Shawshank via www.washingtontimes.com

What happens when your young son starts his prison rape term.

From esquire.com:

“A New Mexico judge had a warning for a young man convicted of robbery in her courtroom, Time reports, but it wasn’t your standard shtick about making bad choices. After 20-year-old Isaiah Gay expressed remorse for a string of robberies committed as a teenager, saying he was “young and dumb,” Bernalillo County Judge Christina Argyres had a few choice words for him.

“Do you know what would happen … to a young and dumb person in prison?” Argyres asked, working up her best Lenny Brisco impression. “You would probably be raped every day, for one. And I hate to sound like that, you know, rude, but that’s exactly what would happen to you.””

This doesn’t sound like what Santa Clara County Superior Court Judge Aaron Persky said to the 20-year-old Stanford rapist during sentencing.

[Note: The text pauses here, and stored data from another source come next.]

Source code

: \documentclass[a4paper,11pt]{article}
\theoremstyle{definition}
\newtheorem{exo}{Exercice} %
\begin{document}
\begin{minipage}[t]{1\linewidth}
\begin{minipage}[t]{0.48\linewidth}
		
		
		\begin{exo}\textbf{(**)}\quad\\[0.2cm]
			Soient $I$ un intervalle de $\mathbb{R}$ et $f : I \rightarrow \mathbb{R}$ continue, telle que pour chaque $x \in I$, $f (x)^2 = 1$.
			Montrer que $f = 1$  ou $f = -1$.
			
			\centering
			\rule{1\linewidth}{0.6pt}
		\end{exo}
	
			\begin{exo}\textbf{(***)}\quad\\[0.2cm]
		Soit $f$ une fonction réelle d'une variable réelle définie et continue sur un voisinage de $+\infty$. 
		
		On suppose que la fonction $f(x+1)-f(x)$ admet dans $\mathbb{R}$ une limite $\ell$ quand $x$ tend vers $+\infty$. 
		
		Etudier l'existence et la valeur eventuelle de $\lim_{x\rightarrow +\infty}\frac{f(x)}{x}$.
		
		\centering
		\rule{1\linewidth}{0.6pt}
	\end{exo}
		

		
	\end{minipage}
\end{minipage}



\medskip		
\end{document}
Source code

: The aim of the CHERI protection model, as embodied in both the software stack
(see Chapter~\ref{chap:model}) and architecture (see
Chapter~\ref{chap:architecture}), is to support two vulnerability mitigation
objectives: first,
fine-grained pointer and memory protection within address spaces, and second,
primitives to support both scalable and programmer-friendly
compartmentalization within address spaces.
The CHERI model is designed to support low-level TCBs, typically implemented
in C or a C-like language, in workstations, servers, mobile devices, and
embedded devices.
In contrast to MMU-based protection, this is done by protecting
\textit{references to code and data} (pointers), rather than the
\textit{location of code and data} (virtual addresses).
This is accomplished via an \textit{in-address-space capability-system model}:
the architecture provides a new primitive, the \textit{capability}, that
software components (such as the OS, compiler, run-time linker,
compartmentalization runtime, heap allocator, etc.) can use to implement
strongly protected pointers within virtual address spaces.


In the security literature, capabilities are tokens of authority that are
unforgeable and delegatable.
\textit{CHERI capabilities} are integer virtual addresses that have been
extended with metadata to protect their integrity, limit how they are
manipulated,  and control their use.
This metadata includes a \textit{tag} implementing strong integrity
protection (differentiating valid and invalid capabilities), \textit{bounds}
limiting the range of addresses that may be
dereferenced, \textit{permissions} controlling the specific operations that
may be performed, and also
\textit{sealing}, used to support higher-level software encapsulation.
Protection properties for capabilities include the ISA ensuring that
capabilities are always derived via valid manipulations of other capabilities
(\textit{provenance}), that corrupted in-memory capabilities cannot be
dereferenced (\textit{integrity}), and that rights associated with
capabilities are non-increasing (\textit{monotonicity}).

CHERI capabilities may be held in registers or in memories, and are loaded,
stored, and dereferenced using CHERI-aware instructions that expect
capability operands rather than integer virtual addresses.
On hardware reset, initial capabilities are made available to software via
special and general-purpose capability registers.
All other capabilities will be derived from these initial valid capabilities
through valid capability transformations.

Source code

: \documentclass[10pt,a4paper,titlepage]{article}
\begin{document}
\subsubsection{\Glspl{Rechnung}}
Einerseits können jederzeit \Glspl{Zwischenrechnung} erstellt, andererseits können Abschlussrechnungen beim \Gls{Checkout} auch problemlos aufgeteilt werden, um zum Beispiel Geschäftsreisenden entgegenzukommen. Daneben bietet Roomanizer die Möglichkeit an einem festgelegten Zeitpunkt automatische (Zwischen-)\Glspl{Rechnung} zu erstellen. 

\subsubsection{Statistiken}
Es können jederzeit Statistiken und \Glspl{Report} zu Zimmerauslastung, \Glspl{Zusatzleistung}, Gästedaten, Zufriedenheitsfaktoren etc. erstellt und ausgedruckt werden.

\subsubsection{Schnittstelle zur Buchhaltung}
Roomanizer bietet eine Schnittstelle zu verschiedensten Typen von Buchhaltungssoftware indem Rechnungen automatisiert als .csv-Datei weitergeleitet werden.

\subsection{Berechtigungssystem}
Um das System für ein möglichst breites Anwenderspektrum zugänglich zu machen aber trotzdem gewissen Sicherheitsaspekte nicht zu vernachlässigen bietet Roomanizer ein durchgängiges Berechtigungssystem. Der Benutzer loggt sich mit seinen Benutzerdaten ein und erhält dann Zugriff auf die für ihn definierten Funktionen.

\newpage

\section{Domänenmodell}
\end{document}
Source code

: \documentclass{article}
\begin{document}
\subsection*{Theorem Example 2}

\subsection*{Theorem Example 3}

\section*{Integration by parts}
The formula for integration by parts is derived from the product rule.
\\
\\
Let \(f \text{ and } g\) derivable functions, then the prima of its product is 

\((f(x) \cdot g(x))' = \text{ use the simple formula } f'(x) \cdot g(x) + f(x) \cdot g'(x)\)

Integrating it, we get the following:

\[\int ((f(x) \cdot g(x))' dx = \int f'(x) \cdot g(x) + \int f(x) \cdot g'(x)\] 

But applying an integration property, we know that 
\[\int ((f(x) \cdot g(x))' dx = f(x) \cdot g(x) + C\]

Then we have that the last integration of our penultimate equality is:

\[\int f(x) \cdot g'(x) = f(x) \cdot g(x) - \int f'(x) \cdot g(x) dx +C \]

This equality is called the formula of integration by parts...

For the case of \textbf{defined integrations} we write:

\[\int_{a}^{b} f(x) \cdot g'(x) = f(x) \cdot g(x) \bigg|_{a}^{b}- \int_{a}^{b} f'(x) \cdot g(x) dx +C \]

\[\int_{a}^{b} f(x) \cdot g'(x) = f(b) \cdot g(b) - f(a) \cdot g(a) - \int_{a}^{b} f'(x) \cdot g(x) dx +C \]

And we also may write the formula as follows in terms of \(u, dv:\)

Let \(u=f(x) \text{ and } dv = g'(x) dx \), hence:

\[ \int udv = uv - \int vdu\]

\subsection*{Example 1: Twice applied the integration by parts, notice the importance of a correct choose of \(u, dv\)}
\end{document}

Maybe the rapist’s father said enough?

A section from the rapist’s father’s letter to Judge Persky on heavy.com:

“His life will never be the one that he dreamed about and worked so hard to achieve. That is a steep price to pay for 20 minutes of action out of his 20 plus years of life. The fact that he now has to register as a sexual offender for the rest of his life forever alters where he can live, visit, work, and how he will be able to interact with people and organizations. What I know as his father is that incarceration is not the appropriate punishment for Brock. He has no prior criminal history and has never been violent to anyone including his actions on the night of Jan 17th 2015. Brock can do so many positive things as a contributor to society and is totally committed to educating other college age students about the dangers of alcohol consumption and sexual promiscuity. By having people like Brock educate others on college campuses is how society can begin to break the cycle of binge drinking and its unfortunate results. Probation is the best answer for Brock in this situation and allows him to give back to society in a net positive way.”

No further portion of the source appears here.